(Records from a data collection)

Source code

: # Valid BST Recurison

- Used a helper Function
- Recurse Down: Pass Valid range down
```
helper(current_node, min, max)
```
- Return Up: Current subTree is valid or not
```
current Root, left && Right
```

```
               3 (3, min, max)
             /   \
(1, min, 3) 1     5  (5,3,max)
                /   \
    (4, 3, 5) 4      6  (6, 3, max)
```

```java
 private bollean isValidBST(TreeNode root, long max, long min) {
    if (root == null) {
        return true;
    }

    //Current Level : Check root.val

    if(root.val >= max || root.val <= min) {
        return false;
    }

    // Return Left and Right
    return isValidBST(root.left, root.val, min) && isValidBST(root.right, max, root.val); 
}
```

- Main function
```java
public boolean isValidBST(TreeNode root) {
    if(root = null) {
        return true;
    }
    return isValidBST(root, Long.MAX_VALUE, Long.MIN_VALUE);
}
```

==

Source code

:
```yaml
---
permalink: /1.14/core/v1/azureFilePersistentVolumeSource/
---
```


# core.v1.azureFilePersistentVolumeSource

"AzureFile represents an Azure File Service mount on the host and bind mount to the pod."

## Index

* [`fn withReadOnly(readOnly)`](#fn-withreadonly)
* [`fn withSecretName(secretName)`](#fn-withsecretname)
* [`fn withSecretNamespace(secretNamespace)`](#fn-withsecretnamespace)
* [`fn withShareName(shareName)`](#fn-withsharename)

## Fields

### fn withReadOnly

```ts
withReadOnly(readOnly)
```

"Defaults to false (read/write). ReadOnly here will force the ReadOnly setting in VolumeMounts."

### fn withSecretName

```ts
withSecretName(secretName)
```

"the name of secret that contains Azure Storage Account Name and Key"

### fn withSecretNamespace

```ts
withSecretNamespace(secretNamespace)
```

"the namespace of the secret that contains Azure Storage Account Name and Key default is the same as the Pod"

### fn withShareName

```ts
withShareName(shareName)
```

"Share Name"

* * *

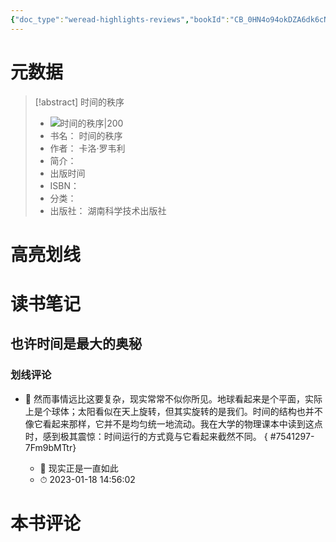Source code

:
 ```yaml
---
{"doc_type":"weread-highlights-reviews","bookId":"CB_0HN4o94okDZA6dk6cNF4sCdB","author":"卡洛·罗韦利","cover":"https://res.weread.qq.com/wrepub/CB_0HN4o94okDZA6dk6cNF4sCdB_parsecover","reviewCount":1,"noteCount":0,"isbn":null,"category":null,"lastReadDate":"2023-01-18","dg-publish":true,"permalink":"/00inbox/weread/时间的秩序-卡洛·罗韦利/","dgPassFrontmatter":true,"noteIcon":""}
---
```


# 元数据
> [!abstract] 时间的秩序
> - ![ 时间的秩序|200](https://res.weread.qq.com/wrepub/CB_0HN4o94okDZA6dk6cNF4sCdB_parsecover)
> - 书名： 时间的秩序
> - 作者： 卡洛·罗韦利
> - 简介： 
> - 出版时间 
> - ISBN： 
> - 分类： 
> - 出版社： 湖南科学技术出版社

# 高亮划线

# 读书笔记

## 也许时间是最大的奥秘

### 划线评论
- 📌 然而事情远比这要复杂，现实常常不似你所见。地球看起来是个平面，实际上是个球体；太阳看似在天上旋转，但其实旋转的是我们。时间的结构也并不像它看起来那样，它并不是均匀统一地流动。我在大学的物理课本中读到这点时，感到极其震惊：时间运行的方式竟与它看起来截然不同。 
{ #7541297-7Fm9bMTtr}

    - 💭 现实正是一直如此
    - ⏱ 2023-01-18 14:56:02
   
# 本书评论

● **Problem description**
Where a line of the data above includes "wrepub", copy that line.

● **Your response**
{"doc_type":"weread-highlights-reviews","bookId":"CB_0HN4o94okDZA6dk6cNF4sCdB","author":"卡洛·罗韦利","cover":"https://res.weread.qq.com/wrepub/CB_0HN4o94okDZA6dk6cNF4sCdB_parsecover","reviewCount":1,"noteCount":0,"isbn":null,"category":null,"lastReadDate":"2023-01-18","dg-publish":true,"permalink":"/00inbox/weread/时间的秩序-卡洛·罗韦利/","dgPassFrontmatter":true,"noteIcon":""}
> - ![ 时间的秩序|200](https://res.weread.qq.com/wrepub/CB_0HN4o94okDZA6dk6cNF4sCdB_parsecover)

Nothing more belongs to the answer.